* RECORDS TO PROCESS:

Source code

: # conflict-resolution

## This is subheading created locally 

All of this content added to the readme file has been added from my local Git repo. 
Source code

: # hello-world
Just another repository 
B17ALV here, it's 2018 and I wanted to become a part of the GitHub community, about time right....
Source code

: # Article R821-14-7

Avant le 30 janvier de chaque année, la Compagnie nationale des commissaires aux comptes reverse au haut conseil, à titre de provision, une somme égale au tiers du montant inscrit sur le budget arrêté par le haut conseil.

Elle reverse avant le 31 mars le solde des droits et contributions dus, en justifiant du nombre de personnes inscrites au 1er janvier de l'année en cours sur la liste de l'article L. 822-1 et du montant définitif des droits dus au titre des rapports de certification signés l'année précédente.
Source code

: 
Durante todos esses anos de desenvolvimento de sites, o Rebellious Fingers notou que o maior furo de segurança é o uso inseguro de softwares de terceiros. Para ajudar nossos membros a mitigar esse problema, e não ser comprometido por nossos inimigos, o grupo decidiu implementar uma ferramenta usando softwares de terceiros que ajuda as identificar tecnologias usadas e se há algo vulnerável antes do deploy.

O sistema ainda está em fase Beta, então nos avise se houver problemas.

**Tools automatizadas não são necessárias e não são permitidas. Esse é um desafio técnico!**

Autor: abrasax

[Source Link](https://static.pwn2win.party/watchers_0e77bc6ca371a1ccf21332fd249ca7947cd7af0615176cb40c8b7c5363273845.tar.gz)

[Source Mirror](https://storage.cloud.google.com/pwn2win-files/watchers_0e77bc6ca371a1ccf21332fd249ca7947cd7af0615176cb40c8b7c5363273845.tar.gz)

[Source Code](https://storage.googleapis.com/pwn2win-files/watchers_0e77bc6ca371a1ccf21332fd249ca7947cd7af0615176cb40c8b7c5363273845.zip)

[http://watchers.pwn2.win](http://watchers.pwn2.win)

* WORK TASK: All the lines that hold the word "année" must appear in the answer, copied from the records.

* RESPONSE TO THIS TASK:
Avant le 30 janvier de chaque année, la Compagnie nationale des commissaires aux comptes reverse au haut conseil, à titre de provision, une somme égale au tiers du montant inscrit sur le budget arrêté par le haut conseil.
Elle reverse avant le 31 mars le solde des droits et contributions dus, en justifiant du nombre de personnes inscrites au 1er janvier de l'année en cours sur la liste de l'article L. 822-1 et du montant définitif des droits dus au titre des rapports de certification signés l'année précédente.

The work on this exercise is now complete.